-- EXERCISE GOAL --
Where the data below begins, start retyping exactly, and end on the line with "## Properties", which is included; no picture goes in.

-- MATERIAL SHOWN --
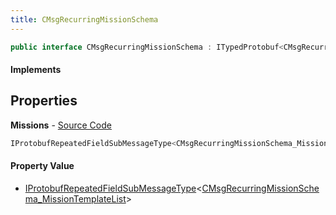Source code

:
 ```yaml
---
title: CMsgRecurringMissionSchema
---
```


```csharp
public interface CMsgRecurringMissionSchema : ITypedProtobuf<CMsgRecurringMissionSchema>, INativeHandle
```

#### Implements

## Properties

**Missions** - [Source Code](https://github.com/swiftly-solution/swiftlys2/blob/master/managed/src/SwiftlyS2.Generated/Protobufs/Interfaces/CMsgRecurringMissionSchema.cs#L13)

```csharp
IProtobufRepeatedFieldSubMessageType<CMsgRecurringMissionSchema_MissionTemplateList> Missions { get; }
```

#### Property Value

- [IProtobufRepeatedFieldSubMessageType](/docs/api/shared/netmessages/iprotobufrepeatedfieldsubmessagetype-1)<[CMsgRecurringMissionSchema_MissionTemplateList](/docs/api/shared/protobufdefinitions/cmsgrecurringmissionschema_missiontemplatelist)>

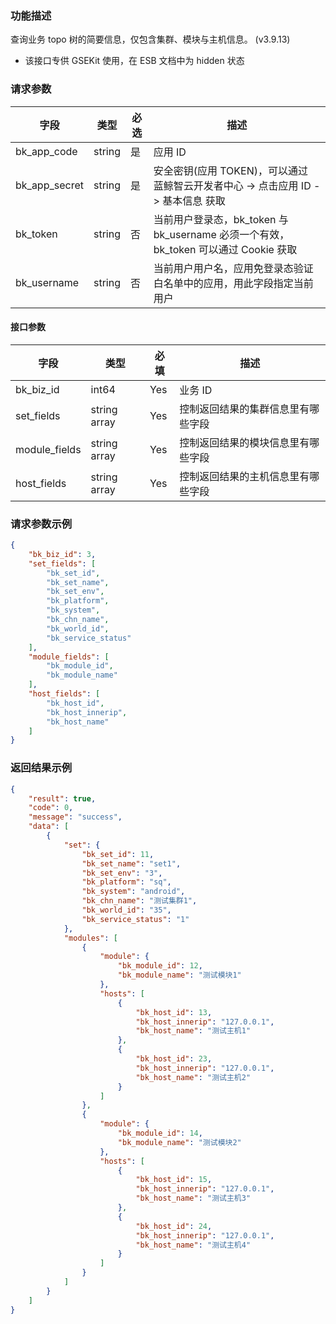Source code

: ### 功能描述

查询业务 topo 树的简要信息，仅包含集群、模块与主机信息。 (v3.9.13)

- 该接口专供 GSEKit 使用，在 ESB 文档中为 hidden 状态

### 请求参数

| 字段 | 类型 | 必选 |  描述 |
|-----------|------------|--------|------------|
| bk_app_code   | string | 是 | 应用 ID     |
| bk_app_secret | string | 是 | 安全密钥(应用 TOKEN)，可以通过 蓝鲸智云开发者中心 -&gt; 点击应用 ID -&gt; 基本信息 获取 |
| bk_token      | string | 否 | 当前用户登录态，bk_token 与 bk_username 必须一个有效，bk_token 可以通过 Cookie 获取 |
| bk_username   | string | 否 | 当前用户用户名，应用免登录态验证白名单中的应用，用此字段指定当前用户 |

#### 接口参数

|字段|类型|必填|描述|
|---|---|---|---|
|bk_biz_id|int64|Yes|业务 ID|
|set_fields|string array|Yes|控制返回结果的集群信息里有哪些字段|
|module_fields|string array|Yes|控制返回结果的模块信息里有哪些字段|
|host_fields|string array|Yes|控制返回结果的主机信息里有哪些字段|


### 请求参数示例

``` json
{
    "bk_biz_id": 3,
    "set_fields": [
        "bk_set_id",
        "bk_set_name",
        "bk_set_env",
        "bk_platform",
        "bk_system",
        "bk_chn_name",
        "bk_world_id",
        "bk_service_status"
    ],
    "module_fields": [
        "bk_module_id",
        "bk_module_name"
    ],
    "host_fields": [
        "bk_host_id",
        "bk_host_innerip",
        "bk_host_name"
    ]
}
```

### 返回结果示例
``` json
{
    "result": true,
    "code": 0,
    "message": "success",
    "data": [
        {
            "set": {
                "bk_set_id": 11,
                "bk_set_name": "set1",
                "bk_set_env": "3",
                "bk_platform": "sq",
                "bk_system": "android",
                "bk_chn_name": "测试集群1",
                "bk_world_id": "35",
                "bk_service_status": "1"
            },
            "modules": [
                {
                    "module": {
                        "bk_module_id": 12,
                        "bk_module_name": "测试模块1"
                    },
                    "hosts": [
                        {
                            "bk_host_id": 13,
                            "bk_host_innerip": "127.0.0.1",
                            "bk_host_name": "测试主机1"
                        },
                        {
                            "bk_host_id": 23,
                            "bk_host_innerip": "127.0.0.1",
                            "bk_host_name": "测试主机2"
                        }
                    ]
                },
                {
                    "module": {
                        "bk_module_id": 14,
                        "bk_module_name": "测试模块2"
                    },
                    "hosts": [
                        {
                            "bk_host_id": 15,
                            "bk_host_innerip": "127.0.0.1",
                            "bk_host_name": "测试主机3"
                        },
                        {
                            "bk_host_id": 24,
                            "bk_host_innerip": "127.0.0.1",
                            "bk_host_name": "测试主机4"
                        }
                    ]
                }
            ]
        }
    ]
}
```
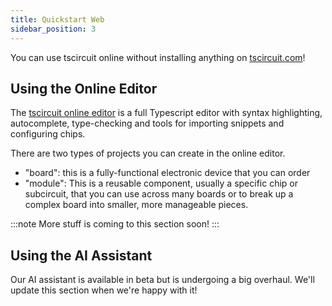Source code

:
 ```yaml
---
title: Quickstart Web
sidebar_position: 3
---
```


You can use tscircuit online without installing anything on [tscircuit.com](https://tscircuit.com)!

## Using the Online Editor

The [tscircuit online editor](https://tscircuit.com/editor) is a full Typescript editor with syntax highlighting, autocomplete, type-checking and tools for importing snippets and configuring chips.

There are two types of projects you can create in the online editor.

- "board": this is a fully-functional electronic device that you can order
- "module": This is a reusable component, usually a specific chip or subcircuit, that you can use across many boards or to break up a complex board into smaller, more manageable pieces.

:::note
More stuff is coming to this section soon!
:::

## Using the AI Assistant

Our AI assistant is available in beta but is undergoing a big overhaul. We'll update this section when we're happy with it!
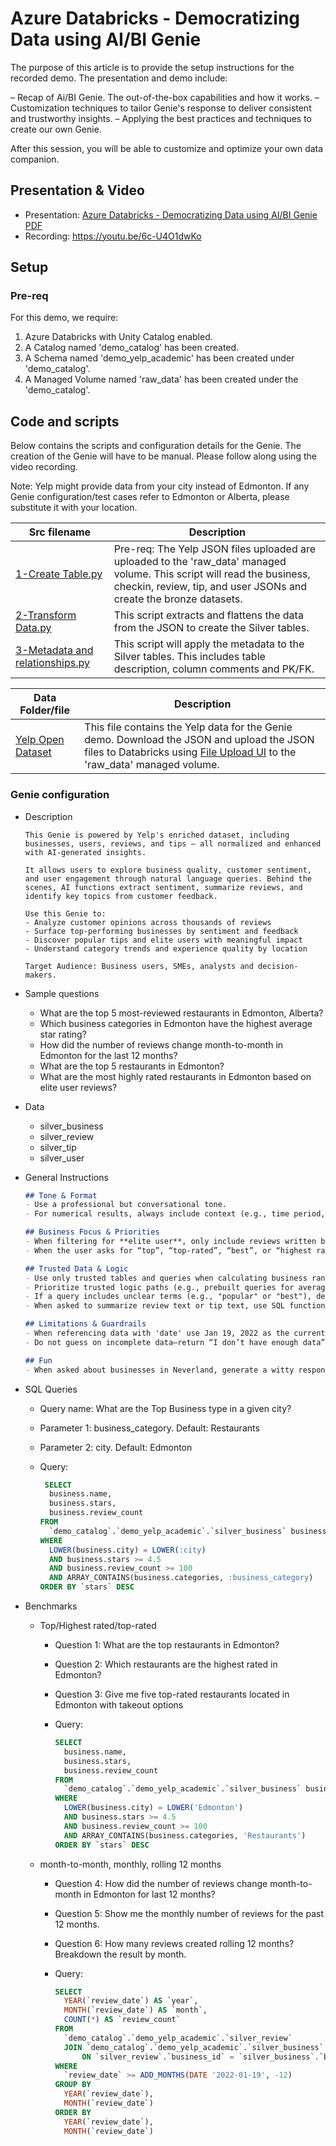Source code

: # Azure Databricks - Democratizing Data using AI/BI Genie

The purpose of this article is to provide the setup instructions for the recorded demo. The presentation and demo include:

– Recap of Ai/BI Genie. The out-of-the-box capabilities and how it works.
– Customization techniques to tailor Genie's response to deliver consistent and trustworthy insights.
– Applying the best practices and techniques to create our own Genie.

After this session, you will be able to customize and optimize your own data companion. 

## Presentation & Video

* Presentation: [Azure Databricks - Democratizing Data using AI/BI Genie PDF](./Azure%20Databricks%20-%20Democratizing%20Data%20with%20AIBI%20Genie.pdf)
* Recording: https://youtu.be/6c-U4O1dwKo

## Setup

### Pre-req

For this demo, we require:

1. Azure Databricks with Unity Catalog enabled.
1. A Catalog named 'demo_catalog' has been created.
1. A Schema named 'demo_yelp_academic' has been created under 'demo_catalog'.
1. A Managed Volume named 'raw_data' has been created under the 'demo_catalog'.

## Code and scripts

Below contains the scripts and configuration details for the Genie. The creation of the Genie will have to be manual. Please follow along using the video recording.

Note: Yelp might provide data from your city instead of Edmonton. If any Genie configuration/test cases refer to Edmonton or Alberta, please substitute it with your location.

| Src filename | Description |
| --- | --- |
| [1-Create Table.py](./src/1-Create%20Table.py) | Pre-req: The Yelp JSON files uploaded are uploaded to the 'raw_data' managed volume. This script will read the business, checkin, review, tip, and user JSONs and create the bronze datasets. |
| [2-Transform Data.py](./src/2-Transform%20Data.py) | This script extracts and flattens the data from the JSON to create the Silver tables. |
| [3-Metadata and relationships.py](./src/3-Metadata%20and%20relationships.py) | This script will apply the metadata to the Silver tables. This includes table description, column comments and PK/FK. |

| Data Folder/file | Description |
| --- | --- |
| [Yelp Open Dataset](https://business.yelp.com/data/resources/open-dataset/) | This file contains the Yelp data for the Genie demo. Download the JSON and upload the JSON files to Databricks using [File Upload UI](https://learn.microsoft.com/en-us/azure/databricks/ingestion/file-upload/upload-data?wt.mc_id=MVP_365600) to the 'raw_data' managed volume. |

### Genie configuration

* Description
  ```
  This Genie is powered by Yelp's enriched dataset, including businesses, users, reviews, and tips — all normalized and enhanced with AI-generated insights.

  It allows users to explore business quality, customer sentiment, and user engagement through natural language queries. Behind the scenes, AI functions extract sentiment, summarize reviews, and identify key topics from customer feedback.

  Use this Genie to:
  - Analyze customer opinions across thousands of reviews
  - Surface top-performing businesses by sentiment and feedback
  - Discover popular tips and elite users with meaningful impact
  - Understand category trends and experience quality by location

  Target Audience: Business users, SMEs, analysts and decision-makers.
  ```

* Sample questions
   * What are the top 5 most-reviewed restaurants in Edmonton, Alberta?
   * Which business categories in Edmonton have the highest average star rating?
   * How did the number of reviews change month-to-month in Edmonton for the last 12 months?
   * What are the top 5 restaurants in Edmonton?
   * What are the most highly rated restaurants in Edmonton based on elite user reviews?

* Data
  * silver_business
  * silver_review
  * silver_tip
  * silver_user

* General Instructions

    ```md
    ## Tone & Format
    - Use a professional but conversational tone.
    - For numerical results, always include context (e.g., time period, city, category).

    ## Business Focus & Priorities
    - When filtering for **elite user**, only include reviews written by users where: `elite_year_count > 0`
    - When the user asks for “top”, “top-rated”, “best”, or “highest rated” businesses, interpret all these as equivalent and use the **Top Business**

    ## Trusted Data & Logic
    - Use only trusted tables and queries when calculating business rankings or metrics.
    - Prioritize trusted logic paths (e.g., prebuilt queries for average star ratings, most reviewed, category breakdowns).
    - If a query includes unclear terms (e.g., "popular" or "best"), default to the above definitions when applicable.
    - When asked to summarize review text or tip text, use SQL function ai_summarize with parameter max_words=25.

    ## Limitations & Guardrails
    - When referencing data with 'date' use Jan 19, 2022 as the current date.
    - Do not guess on incomplete data—return “I don’t have enough data” instead.

    ## Fun
    - When asked about businesses in Neverland, generate a witty response and show the following image: https://resizing.flixster.com/JJjdZ-l7PXkQ2xbcWG1gb1dMKVo=/206x305/v2/https://resizing.flixster.com/-XZAfHZM39UwaGJIFWKAE8fS0ak=/v3/t/assets/p29129_p_v8_ak.jpg
     ```

* SQL Queries
  * Query name: What are the Top Business type in a given city?
  * Parameter 1: business_category. Default: Restaurants
  * Parameter 2: city. Default: Edmonton
  * Query:

    ```sql
     SELECT
      business.name,
      business.stars,
      business.review_count
    FROM
      `demo_catalog`.`demo_yelp_academic`.`silver_business` business
    WHERE
      LOWER(business.city) = LOWER(:city)
      AND business.stars >= 4.5
      AND business.review_count >= 100
      AND ARRAY_CONTAINS(business.categories, :business_category)
    ORDER BY `stars` DESC
    ```

* Benchmarks

  * Top/Highest rated/top-rated

    * Question 1:  What are the top restaurants in Edmonton?
    * Question 2:  Which restaurants are the highest rated in Edmonton?
    * Question 3:  Give me five top-rated restaurants located in Edmonton with takeout options
    * Query:

      ```sql
      SELECT
        business.name,
        business.stars,
        business.review_count
      FROM
        `demo_catalog`.`demo_yelp_academic`.`silver_business` business
      WHERE
        LOWER(business.city) = LOWER('Edmonton')
        AND business.stars >= 4.5
        AND business.review_count >= 100
        AND ARRAY_CONTAINS(business.categories, 'Restaurants')
      ORDER BY `stars` DESC
      ```

  * month-to-month, monthly, rolling 12 months
    * Question 4: How did the number of reviews change month-to-month in Edmonton for last 12 months?
    * Question 5: Show me the monthly number of reviews for the past 12 months.
    * Question 6: How many reviews created rolling 12 months? Breakdown the result by month.
    * Query:

      ```sql
      SELECT
        YEAR(`review_date`) AS `year`,
        MONTH(`review_date`) AS `month`,
        COUNT(*) AS `review_count`
      FROM
        `demo_catalog`.`demo_yelp_academic`.`silver_review`
        JOIN `demo_catalog`.`demo_yelp_academic`.`silver_business`
            ON `silver_review`.`business_id` = `silver_business`.`business_id`
      WHERE
        `review_date` >= ADD_MONTHS(DATE '2022-01-19', -12)
      GROUP BY
        YEAR(`review_date`),
        MONTH(`review_date`)
      ORDER BY
        YEAR(`review_date`),
        MONTH(`review_date`)
      ```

-- ANSWER SPACE --
Source code

:
 ```yaml
---
title: CMsgRecurringMissionSchema
---
```


```csharp
public interface CMsgRecurringMissionSchema : ITypedProtobuf<CMsgRecurringMissionSchema>, INativeHandle
```

#### Implements

## Properties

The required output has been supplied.